Plain-text document sources
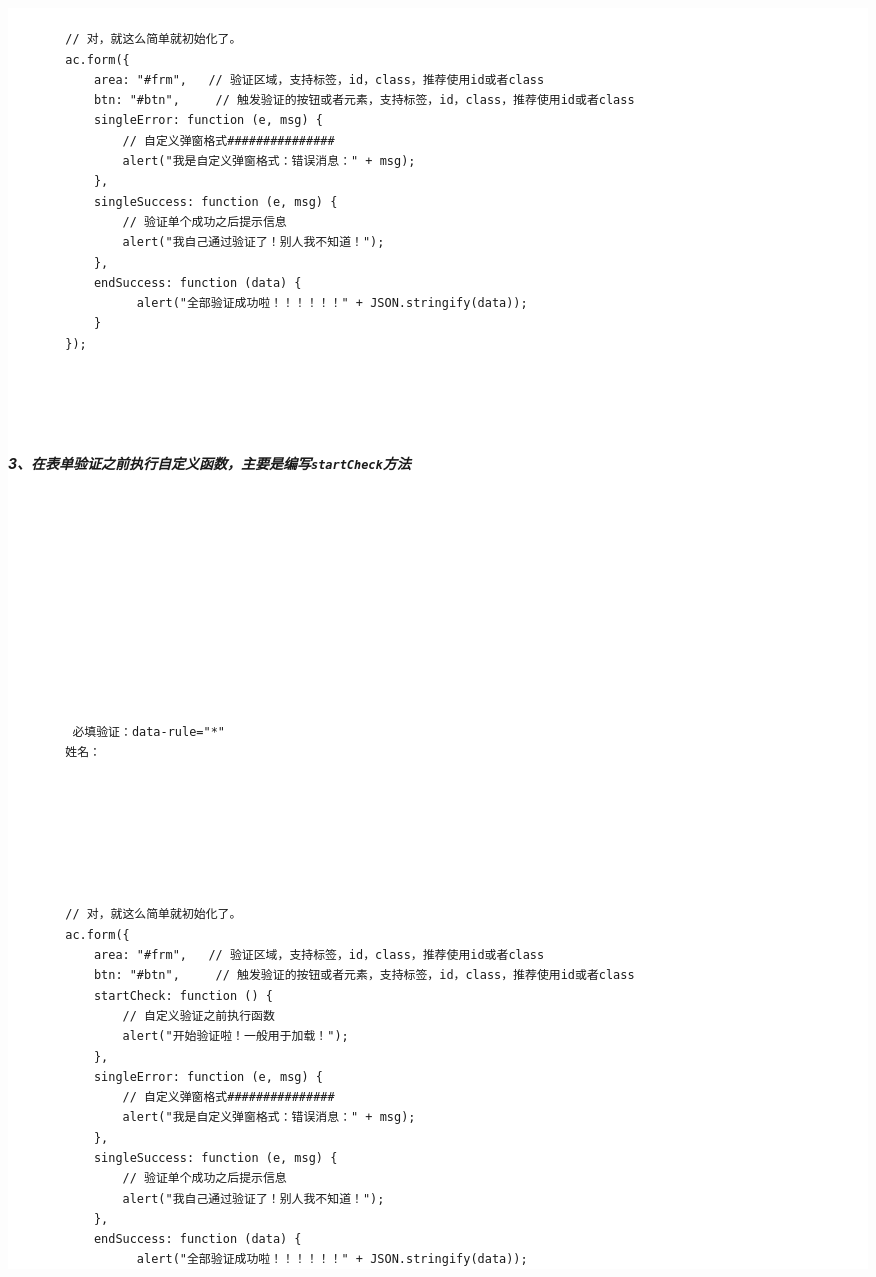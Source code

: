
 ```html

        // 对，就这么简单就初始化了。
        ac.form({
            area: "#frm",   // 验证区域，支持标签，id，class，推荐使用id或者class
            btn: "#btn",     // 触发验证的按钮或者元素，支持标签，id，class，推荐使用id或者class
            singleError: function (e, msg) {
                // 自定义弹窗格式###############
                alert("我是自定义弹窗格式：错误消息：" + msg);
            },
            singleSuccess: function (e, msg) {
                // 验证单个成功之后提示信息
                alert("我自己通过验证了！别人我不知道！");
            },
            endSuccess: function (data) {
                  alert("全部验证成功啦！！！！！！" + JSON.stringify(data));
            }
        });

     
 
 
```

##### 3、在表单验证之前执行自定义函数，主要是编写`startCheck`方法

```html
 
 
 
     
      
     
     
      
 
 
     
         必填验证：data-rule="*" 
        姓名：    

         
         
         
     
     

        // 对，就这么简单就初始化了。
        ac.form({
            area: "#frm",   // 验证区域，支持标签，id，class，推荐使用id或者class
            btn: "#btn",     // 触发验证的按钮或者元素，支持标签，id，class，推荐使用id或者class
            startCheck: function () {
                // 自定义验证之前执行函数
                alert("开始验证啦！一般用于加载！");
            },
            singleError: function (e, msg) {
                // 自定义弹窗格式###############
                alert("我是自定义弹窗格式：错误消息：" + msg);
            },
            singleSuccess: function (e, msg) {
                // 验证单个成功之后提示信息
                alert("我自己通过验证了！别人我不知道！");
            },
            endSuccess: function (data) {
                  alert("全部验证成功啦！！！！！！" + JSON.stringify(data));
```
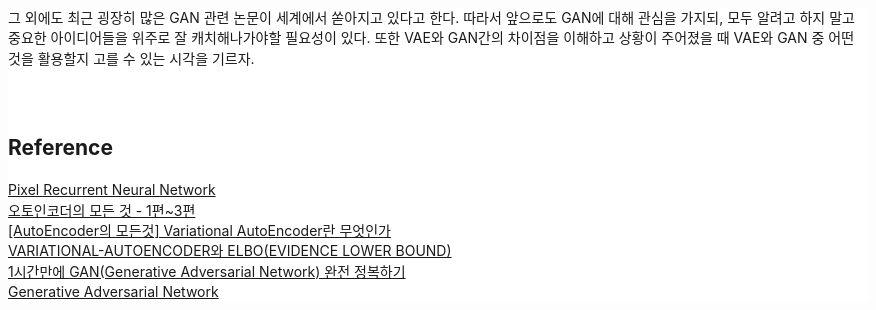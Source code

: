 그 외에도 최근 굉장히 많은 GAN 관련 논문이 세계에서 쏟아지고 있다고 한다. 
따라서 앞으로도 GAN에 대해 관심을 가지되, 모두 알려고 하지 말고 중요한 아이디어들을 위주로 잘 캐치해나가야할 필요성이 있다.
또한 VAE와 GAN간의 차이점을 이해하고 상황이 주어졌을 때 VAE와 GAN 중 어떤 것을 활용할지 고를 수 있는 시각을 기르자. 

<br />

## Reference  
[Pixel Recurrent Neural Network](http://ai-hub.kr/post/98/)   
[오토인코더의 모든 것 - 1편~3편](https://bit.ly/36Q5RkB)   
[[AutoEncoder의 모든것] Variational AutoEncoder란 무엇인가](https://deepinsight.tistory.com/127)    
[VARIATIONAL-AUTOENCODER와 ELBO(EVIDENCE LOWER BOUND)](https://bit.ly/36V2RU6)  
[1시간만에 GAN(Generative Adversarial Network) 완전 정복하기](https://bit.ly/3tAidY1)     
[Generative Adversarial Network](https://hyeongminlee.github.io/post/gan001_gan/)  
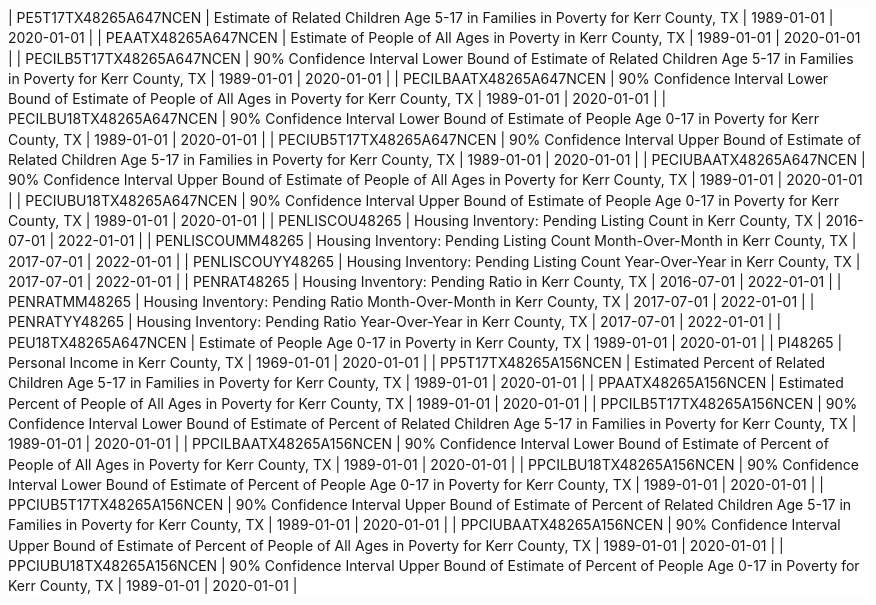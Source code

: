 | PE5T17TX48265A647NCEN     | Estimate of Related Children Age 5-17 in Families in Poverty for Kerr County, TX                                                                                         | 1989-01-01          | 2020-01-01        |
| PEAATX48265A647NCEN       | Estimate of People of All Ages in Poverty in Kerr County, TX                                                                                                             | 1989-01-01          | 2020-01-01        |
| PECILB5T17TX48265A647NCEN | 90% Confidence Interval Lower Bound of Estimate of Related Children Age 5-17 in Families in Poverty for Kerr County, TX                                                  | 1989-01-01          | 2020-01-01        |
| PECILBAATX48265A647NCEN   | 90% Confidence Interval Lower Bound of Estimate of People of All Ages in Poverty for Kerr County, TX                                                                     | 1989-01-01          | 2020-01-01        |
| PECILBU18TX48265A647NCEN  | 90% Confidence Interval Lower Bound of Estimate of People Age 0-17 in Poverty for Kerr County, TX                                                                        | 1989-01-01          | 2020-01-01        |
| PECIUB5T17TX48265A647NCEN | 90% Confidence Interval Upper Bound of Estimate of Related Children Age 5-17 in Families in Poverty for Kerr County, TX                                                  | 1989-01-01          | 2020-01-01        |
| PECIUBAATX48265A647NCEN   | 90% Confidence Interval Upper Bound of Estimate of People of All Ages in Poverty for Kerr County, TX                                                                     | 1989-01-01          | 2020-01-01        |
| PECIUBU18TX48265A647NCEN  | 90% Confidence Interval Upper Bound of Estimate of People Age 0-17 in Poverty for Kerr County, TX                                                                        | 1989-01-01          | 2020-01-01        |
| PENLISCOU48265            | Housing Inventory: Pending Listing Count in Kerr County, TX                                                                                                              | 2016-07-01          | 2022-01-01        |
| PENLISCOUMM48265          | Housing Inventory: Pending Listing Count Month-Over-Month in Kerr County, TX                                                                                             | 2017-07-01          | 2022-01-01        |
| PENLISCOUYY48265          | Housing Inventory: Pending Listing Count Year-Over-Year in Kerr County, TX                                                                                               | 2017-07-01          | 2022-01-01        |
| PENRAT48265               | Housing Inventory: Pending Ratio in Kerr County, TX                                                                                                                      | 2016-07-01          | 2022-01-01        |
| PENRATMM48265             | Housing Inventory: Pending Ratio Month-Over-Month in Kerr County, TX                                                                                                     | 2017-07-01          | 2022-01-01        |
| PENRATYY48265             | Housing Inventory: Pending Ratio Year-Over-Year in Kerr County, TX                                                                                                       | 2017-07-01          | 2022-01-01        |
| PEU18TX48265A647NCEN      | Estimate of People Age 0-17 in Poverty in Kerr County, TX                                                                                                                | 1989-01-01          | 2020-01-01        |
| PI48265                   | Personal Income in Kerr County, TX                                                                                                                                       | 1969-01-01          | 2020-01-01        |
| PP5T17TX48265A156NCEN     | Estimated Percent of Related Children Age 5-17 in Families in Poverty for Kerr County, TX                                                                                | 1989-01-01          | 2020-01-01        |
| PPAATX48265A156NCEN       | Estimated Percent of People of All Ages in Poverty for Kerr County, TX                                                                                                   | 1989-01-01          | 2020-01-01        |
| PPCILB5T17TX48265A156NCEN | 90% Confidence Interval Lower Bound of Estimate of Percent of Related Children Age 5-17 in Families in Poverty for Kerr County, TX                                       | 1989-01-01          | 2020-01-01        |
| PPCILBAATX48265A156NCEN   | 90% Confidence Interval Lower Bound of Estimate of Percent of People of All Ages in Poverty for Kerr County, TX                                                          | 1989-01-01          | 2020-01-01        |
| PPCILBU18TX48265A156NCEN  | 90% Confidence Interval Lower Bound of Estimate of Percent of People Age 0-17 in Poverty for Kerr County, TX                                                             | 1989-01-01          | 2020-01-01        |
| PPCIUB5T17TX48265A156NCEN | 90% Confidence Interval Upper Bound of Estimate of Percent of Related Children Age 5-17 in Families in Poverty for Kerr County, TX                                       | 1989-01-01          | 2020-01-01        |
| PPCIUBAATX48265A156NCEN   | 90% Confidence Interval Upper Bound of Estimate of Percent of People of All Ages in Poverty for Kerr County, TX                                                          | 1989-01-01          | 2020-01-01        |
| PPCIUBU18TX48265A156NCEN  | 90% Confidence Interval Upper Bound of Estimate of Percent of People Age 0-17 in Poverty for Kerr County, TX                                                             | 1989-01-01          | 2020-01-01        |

==

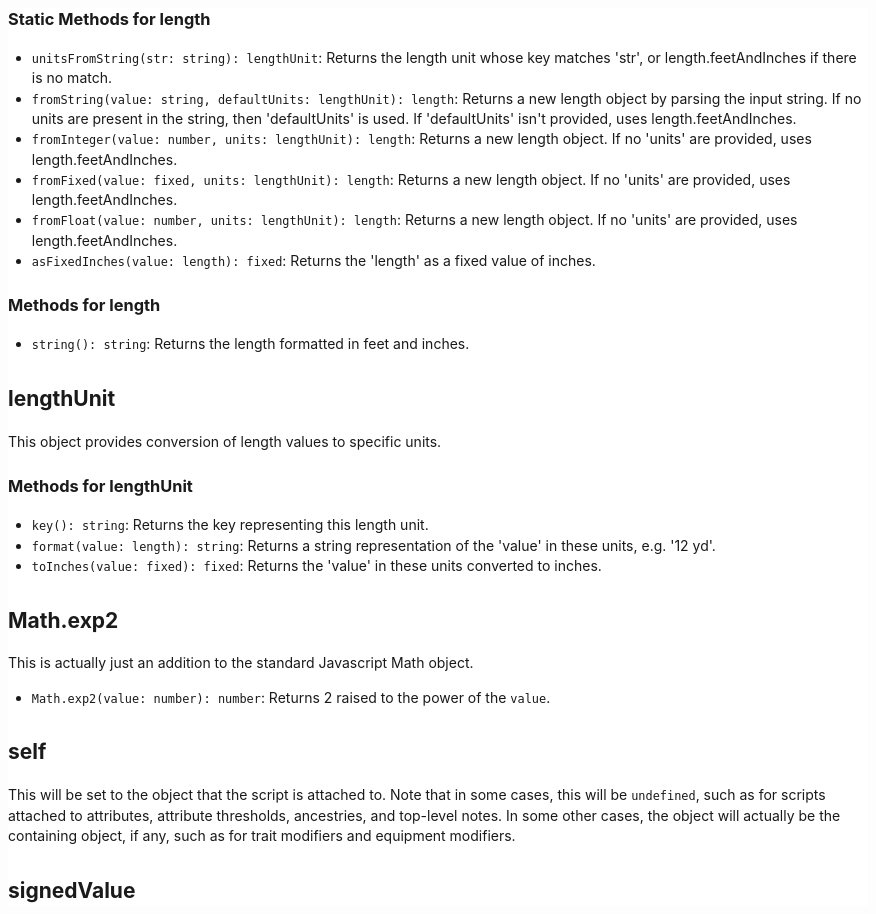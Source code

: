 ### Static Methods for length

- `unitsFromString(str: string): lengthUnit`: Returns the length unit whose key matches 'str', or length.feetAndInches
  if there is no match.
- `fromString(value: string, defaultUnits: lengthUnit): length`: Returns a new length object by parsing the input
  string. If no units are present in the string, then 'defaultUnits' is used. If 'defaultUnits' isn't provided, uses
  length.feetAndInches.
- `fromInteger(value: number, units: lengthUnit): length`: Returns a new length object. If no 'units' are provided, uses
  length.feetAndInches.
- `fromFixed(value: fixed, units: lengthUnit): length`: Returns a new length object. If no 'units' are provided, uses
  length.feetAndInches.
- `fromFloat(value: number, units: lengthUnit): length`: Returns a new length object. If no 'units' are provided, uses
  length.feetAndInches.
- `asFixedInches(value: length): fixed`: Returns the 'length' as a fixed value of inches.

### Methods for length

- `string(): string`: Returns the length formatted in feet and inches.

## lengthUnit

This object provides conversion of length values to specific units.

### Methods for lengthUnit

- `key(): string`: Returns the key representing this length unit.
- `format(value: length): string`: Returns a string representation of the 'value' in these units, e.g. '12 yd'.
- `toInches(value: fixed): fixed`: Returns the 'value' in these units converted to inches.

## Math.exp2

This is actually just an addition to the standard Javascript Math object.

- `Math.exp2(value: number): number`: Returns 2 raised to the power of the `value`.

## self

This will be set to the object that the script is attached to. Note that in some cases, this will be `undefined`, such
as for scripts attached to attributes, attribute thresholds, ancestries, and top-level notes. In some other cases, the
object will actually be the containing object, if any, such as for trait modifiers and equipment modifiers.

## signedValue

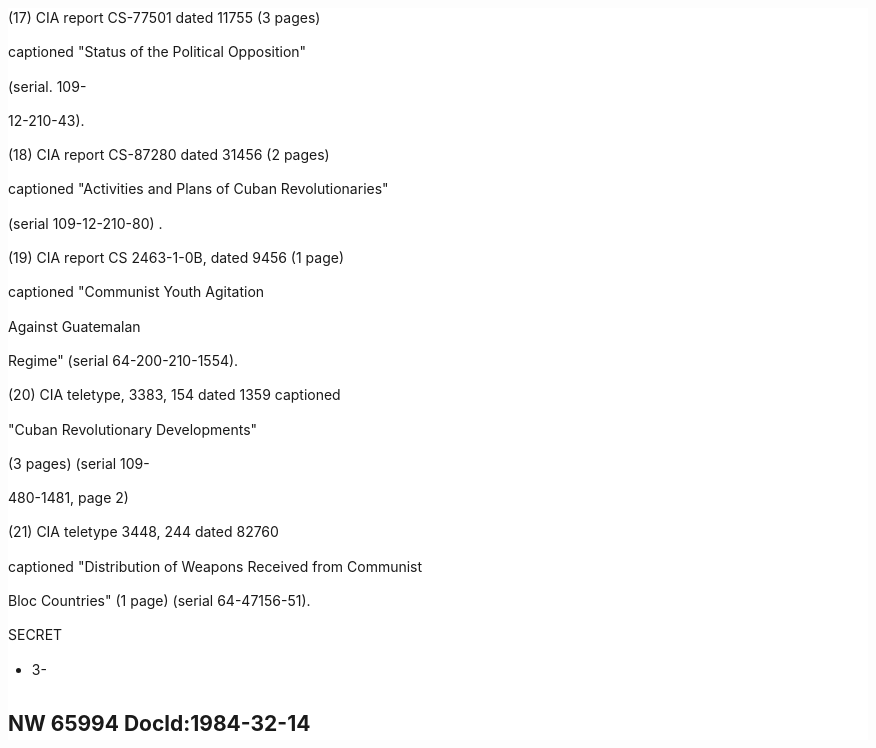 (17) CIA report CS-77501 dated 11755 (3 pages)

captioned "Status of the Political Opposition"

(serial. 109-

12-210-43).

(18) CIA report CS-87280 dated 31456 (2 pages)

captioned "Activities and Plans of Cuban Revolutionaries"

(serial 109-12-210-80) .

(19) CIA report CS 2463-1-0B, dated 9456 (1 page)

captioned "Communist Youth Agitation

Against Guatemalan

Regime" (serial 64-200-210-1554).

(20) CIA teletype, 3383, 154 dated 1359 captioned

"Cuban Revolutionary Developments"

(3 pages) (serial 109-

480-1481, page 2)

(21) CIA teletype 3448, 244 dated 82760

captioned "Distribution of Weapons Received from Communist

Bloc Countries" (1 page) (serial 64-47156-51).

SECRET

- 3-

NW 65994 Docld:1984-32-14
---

--- Task statement ---
Scan the data above and copy every line with "https" in it.

--- Task result ---
[오토인코더의 모든 것 - 1편~3편](https://bit.ly/36Q5RkB)   
[[AutoEncoder의 모든것] Variational AutoEncoder란 무엇인가](https://deepinsight.tistory.com/127)    
[VARIATIONAL-AUTOENCODER와 ELBO(EVIDENCE LOWER BOUND)](https://bit.ly/36V2RU6)  
[1시간만에 GAN(Generative Adversarial Network) 완전 정복하기](https://bit.ly/3tAidY1)     
[Generative Adversarial Network](https://hyeongminlee.github.io/post/gan001_gan/)  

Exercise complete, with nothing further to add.